GOAL OF THE EXERCISE:
Using the material below, tally each line with the string "path" and report only the total.

SUPPLIED RECORDS:
-=-=-=-=-
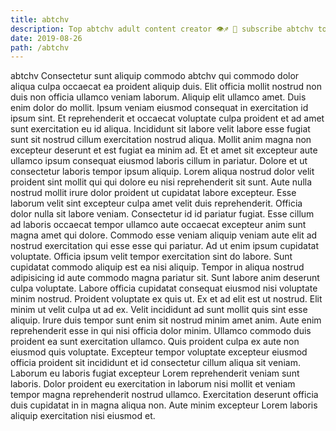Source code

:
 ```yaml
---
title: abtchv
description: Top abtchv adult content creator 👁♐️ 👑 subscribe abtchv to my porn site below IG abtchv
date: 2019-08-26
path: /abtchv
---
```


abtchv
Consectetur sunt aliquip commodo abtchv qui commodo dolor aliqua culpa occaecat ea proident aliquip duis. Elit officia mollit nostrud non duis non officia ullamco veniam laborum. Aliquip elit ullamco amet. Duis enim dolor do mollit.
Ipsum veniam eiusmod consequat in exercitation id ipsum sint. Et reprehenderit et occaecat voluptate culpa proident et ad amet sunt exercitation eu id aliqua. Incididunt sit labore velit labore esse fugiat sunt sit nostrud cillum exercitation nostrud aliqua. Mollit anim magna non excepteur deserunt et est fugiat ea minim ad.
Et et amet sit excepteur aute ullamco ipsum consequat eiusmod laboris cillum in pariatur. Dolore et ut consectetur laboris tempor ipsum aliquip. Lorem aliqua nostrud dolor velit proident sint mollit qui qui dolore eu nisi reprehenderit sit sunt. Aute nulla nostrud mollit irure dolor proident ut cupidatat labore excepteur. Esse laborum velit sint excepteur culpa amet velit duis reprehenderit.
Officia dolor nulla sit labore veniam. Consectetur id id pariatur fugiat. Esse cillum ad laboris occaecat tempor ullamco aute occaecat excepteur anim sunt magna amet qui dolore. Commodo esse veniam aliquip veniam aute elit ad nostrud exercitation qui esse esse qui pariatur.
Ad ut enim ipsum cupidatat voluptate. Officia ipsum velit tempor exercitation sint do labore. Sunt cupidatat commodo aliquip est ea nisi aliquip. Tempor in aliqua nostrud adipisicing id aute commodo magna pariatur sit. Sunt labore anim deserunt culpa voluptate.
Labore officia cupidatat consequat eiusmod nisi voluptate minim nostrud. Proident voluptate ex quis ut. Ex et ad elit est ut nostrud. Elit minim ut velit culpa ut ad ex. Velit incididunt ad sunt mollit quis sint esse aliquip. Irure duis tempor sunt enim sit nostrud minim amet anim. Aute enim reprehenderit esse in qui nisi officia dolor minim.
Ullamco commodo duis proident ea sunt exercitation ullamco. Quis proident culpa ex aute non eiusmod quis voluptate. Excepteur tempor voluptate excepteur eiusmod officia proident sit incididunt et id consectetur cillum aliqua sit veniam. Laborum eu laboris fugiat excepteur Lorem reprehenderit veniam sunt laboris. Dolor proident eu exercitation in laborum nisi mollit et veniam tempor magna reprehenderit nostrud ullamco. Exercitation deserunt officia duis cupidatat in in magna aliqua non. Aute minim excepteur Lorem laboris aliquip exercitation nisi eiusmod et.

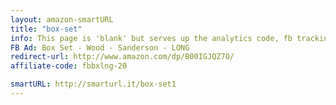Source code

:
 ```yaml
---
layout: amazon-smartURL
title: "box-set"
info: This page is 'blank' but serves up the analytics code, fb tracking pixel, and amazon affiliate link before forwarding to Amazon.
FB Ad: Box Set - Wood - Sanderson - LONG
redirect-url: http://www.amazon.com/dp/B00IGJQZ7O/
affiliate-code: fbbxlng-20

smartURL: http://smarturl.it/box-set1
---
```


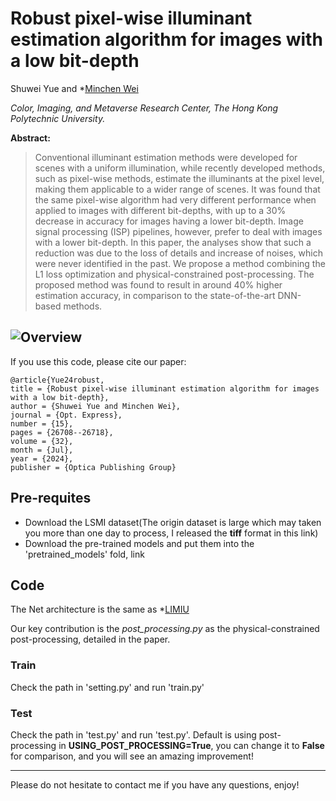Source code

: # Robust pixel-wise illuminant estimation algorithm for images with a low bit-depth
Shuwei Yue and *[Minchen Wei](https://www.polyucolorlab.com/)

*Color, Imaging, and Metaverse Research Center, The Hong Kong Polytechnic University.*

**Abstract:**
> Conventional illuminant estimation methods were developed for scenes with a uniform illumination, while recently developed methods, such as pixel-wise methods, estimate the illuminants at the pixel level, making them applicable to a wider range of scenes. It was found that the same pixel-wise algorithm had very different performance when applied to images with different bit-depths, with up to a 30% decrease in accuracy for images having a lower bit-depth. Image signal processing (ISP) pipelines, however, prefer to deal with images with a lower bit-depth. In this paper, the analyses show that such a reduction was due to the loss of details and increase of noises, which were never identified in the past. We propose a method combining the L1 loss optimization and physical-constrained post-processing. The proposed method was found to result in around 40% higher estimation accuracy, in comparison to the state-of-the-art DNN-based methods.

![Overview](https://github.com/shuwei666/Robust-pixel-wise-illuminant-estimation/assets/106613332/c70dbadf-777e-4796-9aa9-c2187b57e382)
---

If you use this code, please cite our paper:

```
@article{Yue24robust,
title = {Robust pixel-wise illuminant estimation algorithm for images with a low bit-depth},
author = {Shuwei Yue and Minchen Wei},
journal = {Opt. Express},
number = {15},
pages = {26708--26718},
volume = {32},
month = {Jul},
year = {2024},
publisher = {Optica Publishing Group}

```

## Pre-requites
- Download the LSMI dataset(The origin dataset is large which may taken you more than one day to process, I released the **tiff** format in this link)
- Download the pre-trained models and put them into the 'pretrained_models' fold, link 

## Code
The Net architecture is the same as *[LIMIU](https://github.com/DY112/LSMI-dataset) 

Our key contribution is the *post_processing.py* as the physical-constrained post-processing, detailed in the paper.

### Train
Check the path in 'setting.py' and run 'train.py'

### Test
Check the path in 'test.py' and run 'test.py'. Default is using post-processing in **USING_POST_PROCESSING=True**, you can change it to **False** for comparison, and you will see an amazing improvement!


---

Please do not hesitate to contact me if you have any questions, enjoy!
-=-=-=-=-
RESPONSE TO THIS TASK:
3